(Source records)
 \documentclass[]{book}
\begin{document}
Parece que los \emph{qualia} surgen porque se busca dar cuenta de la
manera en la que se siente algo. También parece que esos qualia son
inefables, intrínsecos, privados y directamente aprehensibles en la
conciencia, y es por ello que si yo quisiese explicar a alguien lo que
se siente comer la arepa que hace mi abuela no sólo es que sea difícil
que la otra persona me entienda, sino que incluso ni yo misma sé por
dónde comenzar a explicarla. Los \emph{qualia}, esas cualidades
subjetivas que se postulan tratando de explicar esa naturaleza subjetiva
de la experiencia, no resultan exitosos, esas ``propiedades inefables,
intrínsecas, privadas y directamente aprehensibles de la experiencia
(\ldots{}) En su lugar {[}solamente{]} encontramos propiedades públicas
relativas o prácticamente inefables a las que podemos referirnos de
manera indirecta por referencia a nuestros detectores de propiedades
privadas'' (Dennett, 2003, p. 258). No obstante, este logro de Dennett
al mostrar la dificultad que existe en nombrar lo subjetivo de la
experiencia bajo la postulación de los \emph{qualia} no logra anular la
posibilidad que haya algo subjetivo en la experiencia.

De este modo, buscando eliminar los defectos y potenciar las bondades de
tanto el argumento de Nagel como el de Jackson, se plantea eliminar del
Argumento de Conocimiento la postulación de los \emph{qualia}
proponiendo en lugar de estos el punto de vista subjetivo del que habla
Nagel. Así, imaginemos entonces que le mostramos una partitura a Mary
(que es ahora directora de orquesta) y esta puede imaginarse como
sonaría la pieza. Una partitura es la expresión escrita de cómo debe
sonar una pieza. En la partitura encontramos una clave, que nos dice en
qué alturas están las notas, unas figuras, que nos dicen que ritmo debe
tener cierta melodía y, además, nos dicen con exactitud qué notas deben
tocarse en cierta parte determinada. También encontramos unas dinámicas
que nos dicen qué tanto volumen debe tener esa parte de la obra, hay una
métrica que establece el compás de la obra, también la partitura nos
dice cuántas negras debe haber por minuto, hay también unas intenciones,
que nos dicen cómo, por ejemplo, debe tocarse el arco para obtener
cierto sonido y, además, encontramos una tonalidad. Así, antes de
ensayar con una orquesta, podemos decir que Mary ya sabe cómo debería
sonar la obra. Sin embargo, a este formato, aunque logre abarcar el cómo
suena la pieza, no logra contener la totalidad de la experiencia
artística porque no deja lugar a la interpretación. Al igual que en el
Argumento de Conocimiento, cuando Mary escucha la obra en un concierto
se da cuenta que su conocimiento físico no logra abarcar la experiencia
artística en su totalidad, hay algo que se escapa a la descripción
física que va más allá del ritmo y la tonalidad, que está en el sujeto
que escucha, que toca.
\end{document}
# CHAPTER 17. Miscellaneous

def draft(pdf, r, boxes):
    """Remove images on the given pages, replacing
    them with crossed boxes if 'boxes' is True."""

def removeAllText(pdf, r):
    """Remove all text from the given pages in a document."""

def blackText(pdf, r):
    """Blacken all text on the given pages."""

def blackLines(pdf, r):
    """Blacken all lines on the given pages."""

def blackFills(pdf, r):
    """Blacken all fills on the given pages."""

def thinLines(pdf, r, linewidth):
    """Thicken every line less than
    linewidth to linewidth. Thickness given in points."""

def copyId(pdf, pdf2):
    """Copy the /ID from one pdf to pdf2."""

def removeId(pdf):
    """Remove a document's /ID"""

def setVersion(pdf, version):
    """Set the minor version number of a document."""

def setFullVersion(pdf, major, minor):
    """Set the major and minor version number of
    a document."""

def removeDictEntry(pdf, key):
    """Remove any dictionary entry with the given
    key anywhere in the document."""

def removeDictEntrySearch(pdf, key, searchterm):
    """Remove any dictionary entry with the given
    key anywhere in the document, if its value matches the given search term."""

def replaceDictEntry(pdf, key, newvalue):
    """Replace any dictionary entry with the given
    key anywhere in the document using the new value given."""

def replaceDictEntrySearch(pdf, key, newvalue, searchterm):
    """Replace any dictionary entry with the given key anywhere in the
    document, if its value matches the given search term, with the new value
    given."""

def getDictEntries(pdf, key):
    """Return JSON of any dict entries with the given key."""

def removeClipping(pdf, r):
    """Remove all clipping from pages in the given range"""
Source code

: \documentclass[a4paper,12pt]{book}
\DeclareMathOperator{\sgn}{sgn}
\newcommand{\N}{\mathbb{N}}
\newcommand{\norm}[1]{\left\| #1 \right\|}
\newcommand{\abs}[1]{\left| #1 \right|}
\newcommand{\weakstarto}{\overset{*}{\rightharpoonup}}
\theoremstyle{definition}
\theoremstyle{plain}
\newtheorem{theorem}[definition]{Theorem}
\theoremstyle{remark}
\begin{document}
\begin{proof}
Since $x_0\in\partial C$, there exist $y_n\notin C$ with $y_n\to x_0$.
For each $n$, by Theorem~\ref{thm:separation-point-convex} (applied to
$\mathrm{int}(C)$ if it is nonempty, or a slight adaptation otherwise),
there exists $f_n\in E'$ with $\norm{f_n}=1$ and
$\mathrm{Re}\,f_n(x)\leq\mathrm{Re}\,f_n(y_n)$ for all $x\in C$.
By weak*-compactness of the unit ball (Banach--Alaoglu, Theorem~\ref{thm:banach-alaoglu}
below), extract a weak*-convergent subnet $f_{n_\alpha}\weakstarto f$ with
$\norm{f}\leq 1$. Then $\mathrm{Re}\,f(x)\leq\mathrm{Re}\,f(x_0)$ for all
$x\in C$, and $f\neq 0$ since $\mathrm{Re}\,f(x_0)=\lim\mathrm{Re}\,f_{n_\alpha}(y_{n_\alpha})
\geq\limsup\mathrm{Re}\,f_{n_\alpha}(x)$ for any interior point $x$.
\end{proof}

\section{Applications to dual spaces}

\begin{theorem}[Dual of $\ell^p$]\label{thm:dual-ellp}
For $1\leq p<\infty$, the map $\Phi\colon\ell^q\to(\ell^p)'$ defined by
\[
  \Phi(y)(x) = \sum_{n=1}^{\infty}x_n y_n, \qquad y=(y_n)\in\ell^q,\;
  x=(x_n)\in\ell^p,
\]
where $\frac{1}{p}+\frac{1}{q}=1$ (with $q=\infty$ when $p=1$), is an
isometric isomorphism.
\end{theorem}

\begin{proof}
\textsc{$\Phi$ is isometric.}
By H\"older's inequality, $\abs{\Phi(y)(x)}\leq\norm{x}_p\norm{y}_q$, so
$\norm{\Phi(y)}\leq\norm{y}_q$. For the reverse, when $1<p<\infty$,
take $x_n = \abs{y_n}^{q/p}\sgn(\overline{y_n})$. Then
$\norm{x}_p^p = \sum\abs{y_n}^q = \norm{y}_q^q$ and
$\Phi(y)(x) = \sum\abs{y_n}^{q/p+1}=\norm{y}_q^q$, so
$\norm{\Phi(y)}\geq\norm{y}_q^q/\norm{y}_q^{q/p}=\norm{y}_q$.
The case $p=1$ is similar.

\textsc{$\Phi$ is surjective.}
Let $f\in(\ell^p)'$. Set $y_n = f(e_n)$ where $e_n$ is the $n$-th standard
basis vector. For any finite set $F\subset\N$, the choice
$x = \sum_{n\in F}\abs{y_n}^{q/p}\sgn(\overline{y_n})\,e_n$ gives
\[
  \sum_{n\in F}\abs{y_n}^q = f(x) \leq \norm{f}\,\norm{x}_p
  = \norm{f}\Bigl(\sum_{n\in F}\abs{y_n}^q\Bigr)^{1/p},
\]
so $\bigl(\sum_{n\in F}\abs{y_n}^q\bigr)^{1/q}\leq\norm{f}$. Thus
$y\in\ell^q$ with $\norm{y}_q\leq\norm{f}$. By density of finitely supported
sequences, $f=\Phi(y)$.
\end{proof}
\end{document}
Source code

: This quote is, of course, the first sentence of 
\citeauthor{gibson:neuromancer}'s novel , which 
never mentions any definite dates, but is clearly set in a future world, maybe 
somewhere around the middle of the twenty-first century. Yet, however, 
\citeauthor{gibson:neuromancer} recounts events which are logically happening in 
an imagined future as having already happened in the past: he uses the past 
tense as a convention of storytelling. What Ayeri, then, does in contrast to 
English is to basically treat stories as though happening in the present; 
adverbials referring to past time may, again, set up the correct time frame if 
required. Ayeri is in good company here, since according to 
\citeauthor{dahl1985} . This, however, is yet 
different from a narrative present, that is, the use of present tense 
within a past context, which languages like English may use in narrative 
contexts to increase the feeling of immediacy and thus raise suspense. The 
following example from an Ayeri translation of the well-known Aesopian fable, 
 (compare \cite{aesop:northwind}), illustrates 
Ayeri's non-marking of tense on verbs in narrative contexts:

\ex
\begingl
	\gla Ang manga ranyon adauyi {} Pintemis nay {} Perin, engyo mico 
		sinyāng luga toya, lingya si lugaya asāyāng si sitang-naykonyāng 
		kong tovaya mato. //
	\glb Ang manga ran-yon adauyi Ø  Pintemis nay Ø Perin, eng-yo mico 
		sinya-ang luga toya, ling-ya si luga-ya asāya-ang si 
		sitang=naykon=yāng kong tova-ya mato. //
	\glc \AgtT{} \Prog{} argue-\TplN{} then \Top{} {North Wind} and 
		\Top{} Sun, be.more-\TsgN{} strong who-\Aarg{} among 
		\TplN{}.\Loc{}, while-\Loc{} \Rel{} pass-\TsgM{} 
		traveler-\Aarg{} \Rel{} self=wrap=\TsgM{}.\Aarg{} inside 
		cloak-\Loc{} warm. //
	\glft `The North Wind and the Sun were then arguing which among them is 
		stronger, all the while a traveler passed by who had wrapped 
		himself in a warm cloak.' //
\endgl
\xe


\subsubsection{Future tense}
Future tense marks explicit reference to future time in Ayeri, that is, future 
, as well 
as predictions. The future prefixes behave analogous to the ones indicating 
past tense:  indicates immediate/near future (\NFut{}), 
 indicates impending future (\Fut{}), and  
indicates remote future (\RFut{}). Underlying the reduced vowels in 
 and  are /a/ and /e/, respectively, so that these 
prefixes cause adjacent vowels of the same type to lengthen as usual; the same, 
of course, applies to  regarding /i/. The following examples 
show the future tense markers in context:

- TRY IT
Retype every line up to and including the one that contains "conciencia, y es", beginning at the first line of the records, with no edits.

- OUTPUT OF THE TASK
 \documentclass[]{book}
\begin{document}
Parece que los \emph{qualia} surgen porque se busca dar cuenta de la
manera en la que se siente algo. También parece que esos qualia son
inefables, intrínsecos, privados y directamente aprehensibles en la
conciencia, y es por ello que si yo quisiese explicar a alguien lo que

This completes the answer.